**WORK TASK**
The expected response is the full listing, retyped exactly, without its images.

-- DATASET RECORDS follows --

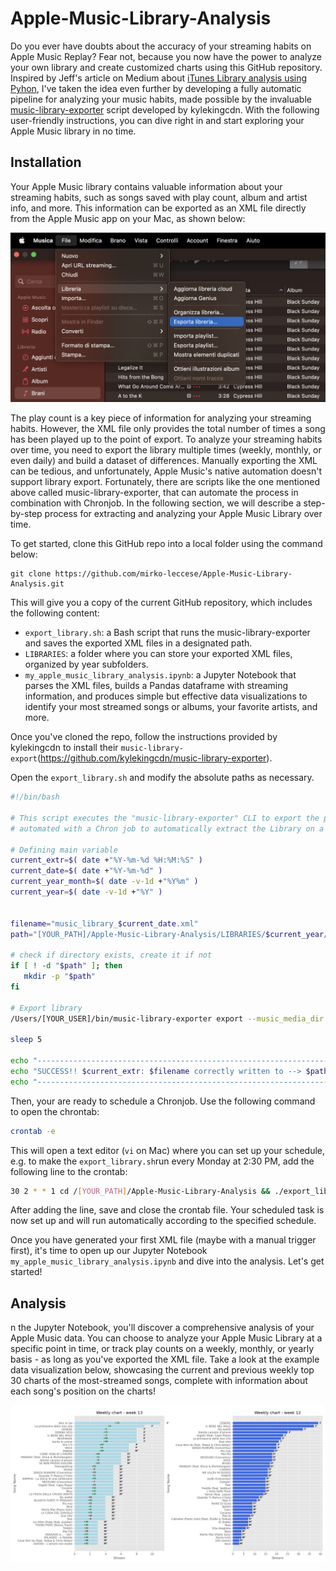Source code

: # Apple-Music-Library-Analysis

Do you ever have doubts about the accuracy of your streaming habits on Apple Music Replay? Fear not, because you now have the power to analyze your own library and create customized charts using this GitHub repository. Inspired by Jeff's article on Medium about [iTunes Library analysis using Pyhon](https://leojosefm.medium.com/python-analyzing-itunes-library-97bec60e13cb), I've taken the idea even further by developing a fully automatic pipeline for analyzing your music habits, made possible by the invaluable [music-library-exporter](https://github.com/kylekingcdn/music-library-exporter) script developed by kylekingcdn. With the following user-friendly instructions, you can dive right in and start exploring your Apple Music library in no time. 

## Installation
Your Apple Music library contains valuable information about your streaming habits, such as songs saved with play count, album and artist info, and more. This information can be exported as an XML file directly from the Apple Music app on your Mac, as shown below:


![How to export the XML file](img/export_library.png)

The play count is a key piece of information for analyzing your streaming habits. However, the XML file only provides the total number of times a song has been played up to the point of export. To analyze your streaming habits over time, you need to export the library multiple times (weekly, monthly, or even daily) and build a dataset of differences. Manually exporting the XML can be tedious, and unfortunately, Apple Music's native automation doesn't support library export. Fortunately, there are scripts like the one mentioned above called music-library-exporter, that can automate the process in combination with Chronjob. In the following section, we will describe a step-by-step process for extracting and analyzing your Apple Music Library over time.

To get started, clone this GitHub repo into a local folder using the command below:

```
git clone https://github.com/mirko-leccese/Apple-Music-Library-Analysis.git
```

This will give you a copy of the current GitHub repository, which includes the following content:

- ```export_library.sh```: a Bash script that runs the music-library-exporter and saves the exported XML files in a designated path.
- ```LIBRARIES```: a folder where you can store your exported XML files, organized by year subfolders.
- ```my_apple_music_library_analysis.ipynb```: a Jupyter Notebook that parses the XML files, builds a Pandas dataframe with streaming information, and produces simple but effective data visualizations to identify your most streamed songs or albums, your favorite artists, and more.

Once you've cloned the repo, follow the instructions provided by kylekingcdn to install their  ```music-library-export```(https://github.com/kylekingcdn/music-library-exporter). 

Open the ```export_library.sh``` and modify the absolute paths as necessary.

```bash
#!/bin/bash

# This script executes the "music-library-exporter" CLI to export the personal Apple Music Library to a given path. It can be
# automated with a Chron job to automatically extract the Library on a monthly basis.

# Defining main variable
current_extr=$( date +"%Y-%m-%d %H:%M:%S" )
current_date=$( date +"%Y-%m-%d" )
current_year_month=$( date -v-1d +"%Y%m" ) 
current_year=$( date -v-1d +"%Y" )


filename="music_library_$current_date.xml"
path="[YOUR_PATH]/Apple-Music-Library-Analysis/LIBRARIES/$current_year/"

# check if directory exists, create it if not
if [ ! -d "$path" ]; then
   mkdir -p "$path"
fi

# Export library
/Users/[YOUR_USER]/bin/music-library-exporter export --music_media_dir "[YOUR_MUSIC_LIBRARY_PATH]" --output_path "$path/$filename"

sleep 5

echo "-------------------------------------------------------------------------------------------"
echo "SUCCESS!! $current_extr: $filename correctly written to --> $path" | tee -a extraction.log
echo "-------------------------------------------------------------------------------------------"
```

Then, your are ready to schedule a Chronjob. Use the following command to open the chrontab:
```bash
crontab -e
```

This will open a text editor (```vi``` on Mac) where you can set up your schedule, e.g. to make the ```export_library.sh```run every Monday at 2:30 PM, add the following line to the crontab:

```bash
30 2 * * 1 cd /[YOUR_PATH]/Apple-Music-Library-Analysis && ./export_library.sh
```
After adding the line, save and close the crontab file. Your scheduled task is now set up and will run automatically according to the specified schedule.

Once you have generated your first XML file (maybe with a manual trigger first), it's time to open up our Jupyter Notebook  ```my_apple_music_library_analysis.ipynb``` and dive into the analysis. Let's get started!

## Analysis
n the Jupyter Notebook, you'll discover a comprehensive analysis of your Apple Music data. You can choose to analyze your Apple Music Library at a specific point in time, or track play counts on a weekly, monthly, or yearly basis - as long as you've exported the XML file. Take a look at the example data visualization below, showcasing the current and previous weekly top 30 charts of the most-streamed songs, complete with information about each song's position on the charts!

![Top 30 Weekly](img/weekly_charts.png)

-- DATASET RECORDS concluded --

**ANSWER AREA**
Source code

: # Apple-Music-Library-Analysis

Do you ever have doubts about the accuracy of your streaming habits on Apple Music Replay? Fear not, because you now have the power to analyze your own library and create customized charts using this GitHub repository. Inspired by Jeff's article on Medium about [iTunes Library analysis using Pyhon](https://leojosefm.medium.com/python-analyzing-itunes-library-97bec60e13cb), I've taken the idea even further by developing a fully automatic pipeline for analyzing your music habits, made possible by the invaluable [music-library-exporter](https://github.com/kylekingcdn/music-library-exporter) script developed by kylekingcdn. With the following user-friendly instructions, you can dive right in and start exploring your Apple Music library in no time. 

## Installation
Your Apple Music library contains valuable information about your streaming habits, such as songs saved with play count, album and artist info, and more. This information can be exported as an XML file directly from the Apple Music app on your Mac, as shown below:


![How to export the XML file](img/export_library.png)

The play count is a key piece of information for analyzing your streaming habits. However, the XML file only provides the total number of times a song has been played up to the point of export. To analyze your streaming habits over time, you need to export the library multiple times (weekly, monthly, or even daily) and build a dataset of differences. Manually exporting the XML can be tedious, and unfortunately, Apple Music's native automation doesn't support library export. Fortunately, there are scripts like the one mentioned above called music-library-exporter, that can automate the process in combination with Chronjob. In the following section, we will describe a step-by-step process for extracting and analyzing your Apple Music Library over time.

To get started, clone this GitHub repo into a local folder using the command below:

```
git clone https://github.com/mirko-leccese/Apple-Music-Library-Analysis.git
```

This will give you a copy of the current GitHub repository, which includes the following content:

- ```export_library.sh```: a Bash script that runs the music-library-exporter and saves the exported XML files in a designated path.
- ```LIBRARIES```: a folder where you can store your exported XML files, organized by year subfolders.
- ```my_apple_music_library_analysis.ipynb```: a Jupyter Notebook that parses the XML files, builds a Pandas dataframe with streaming information, and produces simple but effective data visualizations to identify your most streamed songs or albums, your favorite artists, and more.

Once you've cloned the repo, follow the instructions provided by kylekingcdn to install their  ```music-library-export```(https://github.com/kylekingcdn/music-library-exporter). 

Open the ```export_library.sh``` and modify the absolute paths as necessary.

```bash
#!/bin/bash

# This script executes the "music-library-exporter" CLI to export the personal Apple Music Library to a given path. It can be
# automated with a Chron job to automatically extract the Library on a monthly basis.

# Defining main variable
current_extr=$( date +"%Y-%m-%d %H:%M:%S" )
current_date=$( date +"%Y-%m-%d" )
current_year_month=$( date -v-1d +"%Y%m" ) 
current_year=$( date -v-1d +"%Y" )


filename="music_library_$current_date.xml"
path="[YOUR_PATH]/Apple-Music-Library-Analysis/LIBRARIES/$current_year/"

# check if directory exists, create it if not
if [ ! -d "$path" ]; then
   mkdir -p "$path"
fi

# Export library
/Users/[YOUR_USER]/bin/music-library-exporter export --music_media_dir "[YOUR_MUSIC_LIBRARY_PATH]" --output_path "$path/$filename"

sleep 5

echo "-------------------------------------------------------------------------------------------"
echo "SUCCESS!! $current_extr: $filename correctly written to --> $path" | tee -a extraction.log
echo "-------------------------------------------------------------------------------------------"
```

Then, your are ready to schedule a Chronjob. Use the following command to open the chrontab:
```bash
crontab -e
```

This will open a text editor (```vi``` on Mac) where you can set up your schedule, e.g. to make the ```export_library.sh```run every Monday at 2:30 PM, add the following line to the crontab:

```bash
30 2 * * 1 cd /[YOUR_PATH]/Apple-Music-Library-Analysis && ./export_library.sh
```
After adding the line, save and close the crontab file. Your scheduled task is now set up and will run automatically according to the specified schedule.

Once you have generated your first XML file (maybe with a manual trigger first), it's time to open up our Jupyter Notebook  ```my_apple_music_library_analysis.ipynb``` and dive into the analysis. Let's get started!

## Analysis
n the Jupyter Notebook, you'll discover a comprehensive analysis of your Apple Music data. You can choose to analyze your Apple Music Library at a specific point in time, or track play counts on a weekly, monthly, or yearly basis - as long as you've exported the XML file. Take a look at the example data visualization below, showcasing the current and previous weekly top 30 charts of the most-streamed songs, complete with information about each song's position on the charts!

![Top 30 Weekly](img/weekly_charts.png)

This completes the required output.